Rheinische Post - Wesel/Dinslaken
Gericht urteilt gegen Kraftwerk Datteln
Das Oberverwaltungsgericht kippt den Bebauungsplan für das umstrittene Kraftwerk 14 Jahre nach Baubeginn. Klimaschützer fordern ein Vorziehen des Kohleausstiegs. Uniper und Land setzen auf den Weiterbetrieb.
MÜNSTER Im erbitterten Streit um das Steinkohlekraftwerk Datteln 4 haben Klimaschützer einen Sieg errungen. Das Oberverwaltungsgericht (OVG) in Münster entschied am Donnerstag, dass auch der zweite Bebauungsplan der Stadt Datteln nicht rechtens ist. Die Wahl des Kraftwerk-standortes, die der Regionalverband Ruhr vorgenommen und die die Stadt Datteln übernommen hatte, genüge nicht den gesetzlichen Anforderungen. Alternative Standorte und alternative Kraftwerksarten hätten geprüft werden müssen, monierten die Richter. Gaskraftwerke sind kleiner und verursachen weniger Ausstoß an Kohlendioxid (CO2) als Kohleblöcke.
Die Richter ließen keine Revision zu. Dennoch darf Datteln 4 zunächst weiterlaufen, der Betreiber Uniper kann Nichtzulassungsbeschwerde beim Bundesverwaltungsgericht einreichen. „Wir werden die Urteilsbegründung analysieren und die Einlegung von Rechtsmitteln prüfen“, erklärte der Düsseldorfer Konzern und betonte: „Das Gericht hat nicht über die Stilllegung von Datteln 4 entschieden, sondern über formale Aspekte des Planungsrechts.“Das Kraftwerk werde weiter betrieben, Kunden wie die Deutsche Bahn würden weiter versorgt.

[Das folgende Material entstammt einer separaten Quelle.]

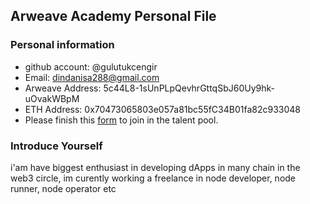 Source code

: ## Arweave Academy Personal File

### Personal information

- github account: @gulutukcengir
- Email: dindanisa288@gmail.com
- Arweave Address: 5c44L8-1sUnPLpQevhrGttqSbJ60Uy9hk-uOvakWBpM
- ETH Address: 0x70473065803e057a81bc55fC34B01fa82c933048
- Please finish this [form](https://docs.google.com/forms/d/e/1FAIpQLSfWA5fIIcBgmRppm3jNz5vmf9Mai_QMVil-2pO4r7YKn_Zhtw/viewform?usp=sf_link) to join in the talent pool.

### Introduce Yourself
 i'am have biggest enthusiast in developing dApps in many chain in the web3 circle, im curently working a freelance in node developer, node runner, node operator etc
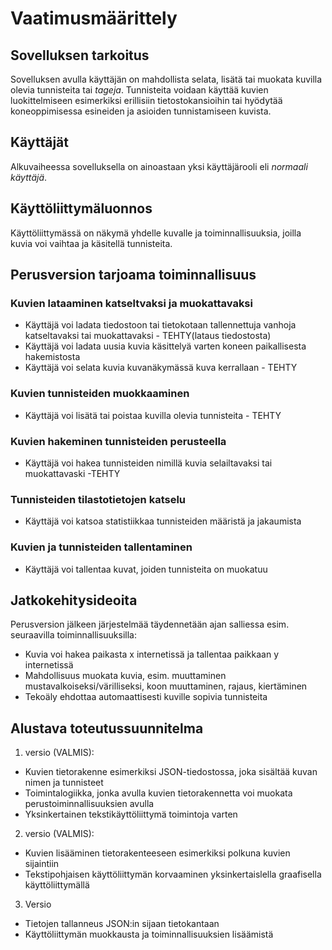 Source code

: # Vaatimusmäärittely

## Sovelluksen tarkoitus

Sovelluksen avulla käyttäjän on mahdollista selata, lisätä tai muokata kuvilla olevia tunnisteita tai _tageja_. Tunnisteita voidaan käyttää kuvien luokittelmiseen esimerkiksi erillisiin tietostokansioihin tai hyödytää koneoppimisessa esineiden ja asioiden tunnistamiseen kuvista.

## Käyttäjät

Alkuvaiheessa sovelluksella on ainoastaan yksi käyttäjärooli eli _normaali käyttäjä_. 

## Käyttöliittymäluonnos

Käyttöliittymässä on näkymä yhdelle kuvalle ja toiminnallisuuksia, joilla kuvia voi vaihtaa ja käsitellä tunnisteita.

## Perusversion tarjoama toiminnallisuus

### Kuvien lataaminen katseltvaksi ja muokattavaksi
- Käyttäjä voi ladata tiedostoon tai tietokotaan tallennettuja vanhoja katseltavaksi tai muokattavaksi - TEHTY(lataus tiedostosta)
- Käyttäjä voi ladata uusia kuvia käsittelyä varten koneen paikallisesta hakemistosta
- Käyttäjä voi selata kuvia kuvanäkymässä kuva kerrallaan - TEHTY

### Kuvien tunnisteiden muokkaaminen
- Käyttäjä voi lisätä tai poistaa kuvilla olevia tunnisteita - TEHTY

### Kuvien hakeminen tunnisteiden perusteella
- Käyttäjä voi hakea tunnisteiden nimillä kuvia selailtavaksi tai muokattavaski -TEHTY

### Tunnisteiden tilastotietojen katselu
- Käyttäjä voi katsoa statistiikkaa tunnisteiden määristä ja jakaumista

### Kuvien ja tunnisteiden tallentaminen
- Käyttäjä voi tallentaa kuvat, joiden tunnisteita on muokatuu 

## Jatkokehitysideoita

Perusversion jälkeen järjestelmää täydennetään ajan salliessa esim. seuraavilla toiminnallisuuksilla:

- Kuvia voi hakea paikasta x internetissä ja tallentaa paikkaan y internetissä
- Mahdollisuus muokata kuvia, esim. muuttaminen mustavalkoiseksi/värilliseksi, koon muuttaminen, rajaus, kiertäminen
- Tekoäly ehdottaa automaattisesti kuville sopivia tunnisteita

## Alustava toteutussuunnitelma
1. versio (VALMIS):
- Kuvien tietorakenne esimerkiksi JSON-tiedostossa, joka sisältää kuvan nimen ja tunnisteet
- Toimintalogiikka, jonka avulla kuvien tietorakennetta voi muokata perustoiminnallisuuksien avulla
- Yksinkertainen tekstikäyttöliittymä toimintoja varten
2. versio (VALMIS): 
- Kuvien lisääminen tietorakenteeseen esimerkiksi polkuna kuvien sijaintiin
- Tekstipohjaisen käyttöliittymän korvaaminen yksinkertaislella graafisella käyttöliittymällä
3. Versio
- Tietojen tallanneus JSON:in sijaan tietokantaan
- Käyttöliittymän muokkausta ja toiminnallisuuksien lisäämistä
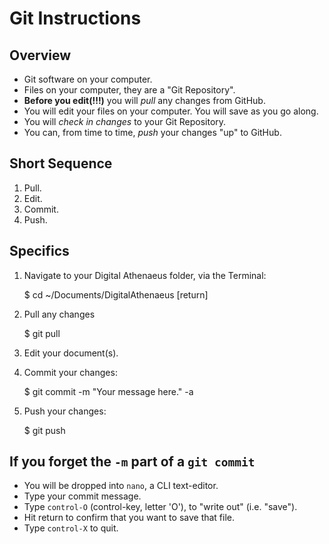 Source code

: # Git Instructions

## Overview

- Git software on your computer.
- Files on your computer, they are a "Git Repository". 
- **Before you edit(!!!)** you will *pull* any changes from GitHub.
- You will edit your files on your computer. You will save as you go along.
- You will *check in changes* to your Git Repository. 
- You can, from time to time, *push* your changes "up" to GitHub.

## Short Sequence

1. Pull.
1. Edit.
1. Commit.
1. Push.

## Specifics

1. Navigate to your Digital Athenaeus folder, via the Terminal:

    $ cd ~/Documents/DigitalAthenaeus [return]

1. Pull any changes

    $ git pull
	
1. Edit your document(s).

1. Commit your changes:

    $ git commit -m "Your message here." -a
	
1. Push your changes:

	$ git push

## If you forget the `-m` part of a `git commit`

- You will be dropped into `nano`, a CLI text-editor.
- Type your commit message.
- Type `control-O` (control-key, letter 'O'), to "write out" (i.e. "save").
- Hit return to confirm that you want to save that file.
- Type `control-X` to quit.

Datteln ist im Kampf um den Kohleausstieg zum Symbol geworden. Der Bau wurde bereits 2007 begonnen, das Werk ging aber erst 2020 ans Netz. Die Kohlekommission, die den Kohleausstieg vorbereitet hatte, hatte empfohlen, Datteln gar nicht erst ans Netz zu lassen. Bund und Land entschieden aber anders. Seitdem gibt es immer wieder Proteste.

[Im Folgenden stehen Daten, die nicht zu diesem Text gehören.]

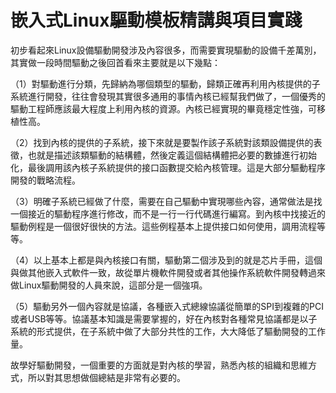 # 嵌入式Linux驅動模板精講與項目實踐


初步看起來Linux設備驅動開發涉及內容很多，而需要實現驅動的設備千差萬別，其實做一段時間驅動之後回首看來主要就是以下幾點：

（1）對驅動進行分類，先歸納為哪個類型的驅動，歸類正確再利用內核提供的子系統進行開發，往往會發現其實很多通用的事情內核已經幫我們做了，一個優秀的驅動工程師應該最大程度上利用內核的資源。內核已經實現的畢竟穩定性強，可移植性高。

（2）找到內核的提供的子系統，接下來就是要製作該子系統對該類設備提供的表徵，也就是描述該類驅動的結構體，然後定義這個結構體把必要的數據進行初始化，最後調用該內核子系統提供的接口函數提交給內核管理。這是大部分驅動程序開發的戰略流程。

（3）明確子系統已經做了什麼，需要在自己驅動中實現哪些內容，通常做法是找一個接近的驅動程序進行修改，而不是一行一行代碼進行編寫。到內核中找接近的驅動例程是一個很好很快的方法。這些例程基本上提供接口如何使用，調用流程等等。

（4）以上基本上都是與內核接口有關，驅動第二個涉及到的就是芯片手冊，這個與做其他嵌入式軟件一致，故從單片機軟件開發或者其他操作系統軟件開發轉過來做Linux驅動開發的人員來說，這部分是一個強項。

（5）驅動另外一個內容就是協議，各種嵌入式總線協議從簡單的SPI到複雜的PCI或者USB等等。協議基本知識是需要掌握的，好在內核對各種常見協議都是以子系統的形式提供，在子系統中做了大部分共性的工作，大大降低了驅動開發的工作量。


故學好驅動開發，一個重要的方面就是對內核的學習，熟悉內核的組織和思維方式，所以對其思想做個總結是非常有必要的。
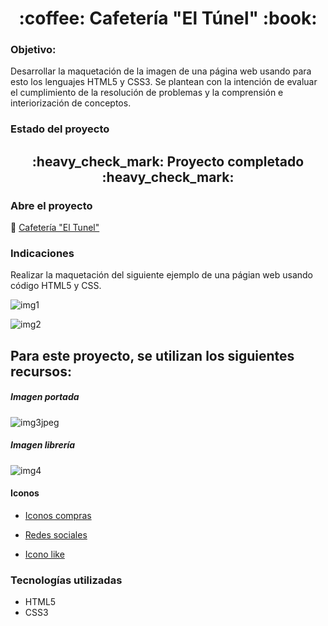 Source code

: <h1 align="center">:coffee: Cafetería "El Túnel" :book:</h1>

### Objetivo:

<p>
  Desarrollar la maquetación de la imagen de una página web usando para esto los lenguajes HTML5 y CSS3. Se plantean con la intención de evaluar el cumplimiento de la resolución de problemas y la comprensión e interiorización de conceptos.
</p>

### Estado del proyecto

<h2 align="center">
:heavy_check_mark: Proyecto completado :heavy_check_mark:
</h2>

### Abre el proyecto

:stars: [Cafetería "El Tunel"](https://gisellrom.github.io/Cafeteria-ElTunel/)


### Indicaciones

<p>
  Realizar la maquetación del siguiente ejemplo de una págian web usando código HTML5 y CSS.
</p>


![img1](https://github.com/Gisellrom/Cafeteria-ElTunel/assets/100894396/4c7f252d-bf96-4647-881e-528ac6a85bb4)


![img2](https://github.com/Gisellrom/Cafeteria-ElTunel/assets/100894396/6fcd7791-303e-4c93-a8a1-1d51f1b929d8)



## Para este proyecto, se utilizan los siguientes recursos:

##### Imagen portada
![img3jpeg](https://github.com/Gisellrom/Cafeteria-ElTunel/assets/100894396/7f7eed29-589e-49ce-8e67-fa892aff5dd7)

##### Imagen librería
![img4](https://github.com/Gisellrom/Cafeteria-ElTunel/assets/100894396/d4f18867-29f7-447d-9404-da7eaa805241)

#### Iconos

* [Iconos compras](https://iconos8.es/icon/set/compra/ios-glyphs)

* [Redes sociales](https://iconos8.es/icon/set/social-media/ios-glyphs)

* [Icono like](https://iconos8.es/icon/set/like/ios-glyphs)

### Tecnologías utilizadas

* HTML5
* CSS3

Nun sehen sich die Klimaschützer bestätigt: Dies sei eine „schallende Ohrfeige“für Ministerpräsident Armin Laschet (CDU), erklärte der Umweltverband BUND. „15 Jahre Rechtsstreit sind genug. Datteln 4 muss jetzt schnell beerdigt werden“, erklärte Bund-anwalt Dirk Teßmer. Das Gericht habe bereits früher entschieden, dass eine Betriebsgenehmigung ohne Bebauungsplan rechtswidrig sei.
Nrw-wirtschaftsminister Andreas Pinkwart setzt dagegen auf einen dauerhaften Weiterbetrieb: „Datteln 4 ist eines der effizientesten Kohlekraftwerke in Europa. Es leistet einen wichtigen Beitrag zur Stabilität in einem zunehmend auf Erneuerbaren Energien aufbauenden Stromverbund“, sagte der FDPPolitiker. Das Gericht habe eine
Entscheidung zum Planverfahren getroffen, nicht zum Weiterbetrieb.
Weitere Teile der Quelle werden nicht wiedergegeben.